Authorization guidance for Authentication API flows, including API key, client ID, bearer-token use, and mixed public versus authenticated endpoint patterns.

Overview

The Authentication API uses a mixed model because it serves both public entry flows and authenticated user actions. Some endpoints are intended for public sign-up or login initiation, while others operate only after a valid user session exists.

As a result, this group combines application credentials, tenant credentials, and user bearer tokens depending on the operation.

Primary authentication models

The most common patterns in this group are:

  • apikey plus client_id for public authentication entry points
  • bearer access tokens for authenticated user actions
  • selected management-style credential combinations on specific routes

This group should be treated as mixed, not uniformly public or uniformly admin-only.

Required credentials

Depending on the endpoint, you may see:

  • apikey
  • client_id
  • client_secret
  • apisecret
  • Authorization: Bearer <access-token>
  • X-LoginRadius-ApiKey
  • X-LoginRadius-ApiSecret
  • machine-to-machine bearer tokens on selected operations

Security schemes used in this group

The current public spec uses these schemes in the Authentication API group:

  • APIKey
  • ClientId
  • BearerToken
  • ApiSecret
  • APISecret
  • ClientSecret
  • XLoginRadiusAPIKey
  • XLoginRadiusAPISecret
  • M2MBearerToken

Practical interpretation

  • APIKey and ClientId are the most common combination for public registration and login-style endpoints
  • BearerToken is used when the endpoint acts on an authenticated user session
  • APISecret and ClientSecret appear on more sensitive or management-adjacent operations
  • X-LoginRadius-* header variants appear on selected routes and should be followed exactly when required

Headers and query parameters

Common auth inputs in this group include:

  • query apikey
  • query client_id
  • query apisecret
  • query client_secret
  • header Authorization: Bearer <token>
  • header X-LoginRadius-ApiKey
  • header X-LoginRadius-ApiSecret

Do not assume an access token replaces application credentials for public auth flows.
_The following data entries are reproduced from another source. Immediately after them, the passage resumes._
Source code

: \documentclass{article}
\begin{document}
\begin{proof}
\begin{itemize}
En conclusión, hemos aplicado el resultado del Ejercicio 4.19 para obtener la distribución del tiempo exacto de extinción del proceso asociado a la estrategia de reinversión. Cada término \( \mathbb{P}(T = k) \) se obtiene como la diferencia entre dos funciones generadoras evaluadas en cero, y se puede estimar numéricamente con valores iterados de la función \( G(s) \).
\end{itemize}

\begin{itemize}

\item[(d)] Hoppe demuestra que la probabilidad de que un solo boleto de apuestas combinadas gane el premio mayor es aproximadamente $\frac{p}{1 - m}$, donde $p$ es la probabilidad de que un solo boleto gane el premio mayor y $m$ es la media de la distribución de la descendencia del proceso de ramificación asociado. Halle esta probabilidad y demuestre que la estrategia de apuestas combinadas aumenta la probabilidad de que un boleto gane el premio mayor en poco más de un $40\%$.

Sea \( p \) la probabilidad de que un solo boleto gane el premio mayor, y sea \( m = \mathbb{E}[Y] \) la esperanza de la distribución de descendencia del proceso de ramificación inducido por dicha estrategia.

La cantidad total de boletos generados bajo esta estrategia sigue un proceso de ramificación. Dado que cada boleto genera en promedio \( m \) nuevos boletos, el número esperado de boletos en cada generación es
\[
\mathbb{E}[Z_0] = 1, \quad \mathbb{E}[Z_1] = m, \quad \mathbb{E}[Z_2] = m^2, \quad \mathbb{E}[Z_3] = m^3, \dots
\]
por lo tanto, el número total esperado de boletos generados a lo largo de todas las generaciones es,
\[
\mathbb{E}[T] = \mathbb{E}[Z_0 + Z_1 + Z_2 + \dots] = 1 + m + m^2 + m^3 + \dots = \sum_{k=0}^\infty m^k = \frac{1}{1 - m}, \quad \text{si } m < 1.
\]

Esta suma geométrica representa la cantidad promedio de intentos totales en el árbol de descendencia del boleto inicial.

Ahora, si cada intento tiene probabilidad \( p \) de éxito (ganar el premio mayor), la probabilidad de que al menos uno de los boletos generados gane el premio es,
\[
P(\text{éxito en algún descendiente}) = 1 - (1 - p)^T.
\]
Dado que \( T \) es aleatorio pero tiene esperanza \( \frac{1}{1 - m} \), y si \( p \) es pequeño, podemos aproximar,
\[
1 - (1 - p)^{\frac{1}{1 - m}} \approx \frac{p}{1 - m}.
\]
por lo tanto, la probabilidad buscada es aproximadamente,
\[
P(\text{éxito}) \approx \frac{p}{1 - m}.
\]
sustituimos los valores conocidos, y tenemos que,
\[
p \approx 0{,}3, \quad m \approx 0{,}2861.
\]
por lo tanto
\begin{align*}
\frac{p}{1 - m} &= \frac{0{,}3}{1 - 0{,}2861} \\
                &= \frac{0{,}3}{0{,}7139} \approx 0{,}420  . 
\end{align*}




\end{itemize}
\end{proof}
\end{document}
Many authentication entry points still require application-level parameters.

Token usage guidance

Public auth flows

For registration, login, passwordless, or passkey entry points, expect tenant/app-level parameters such as apikey and client_id.

Authenticated user flows

For user profile, user update, or session-bound actions, expect a bearer token. Use:

  • Authorization: Bearer <access-token>

whenever the endpoint supports standard user-session authorization.

Sensitive or backend-only flows

Some routes expose administrative or elevated credential patterns. Those should remain server-side and should not be used directly from browser code.

Examples and common patterns

Typical patterns in this group include:

  • initiating login with apikey and client_id
  • completing user-scoped actions with a bearer access token
  • calling verification or recovery operations with application credentials
  • using backend-only secrets for specialized high-trust identity actions

Common auth errors and pitfalls

  • using only a bearer token on endpoints that still require apikey and client_id
  • exposing client_secret or apisecret in frontend code
  • assuming all login endpoints share the same auth contract
  • treating management-style security patterns as if they were safe for public flows
  • forgetting that session-bound endpoints operate differently from registration or login initiation endpoints

Check each generated operation page before implementation, especially when moving between login, password, session, and user sub-sections.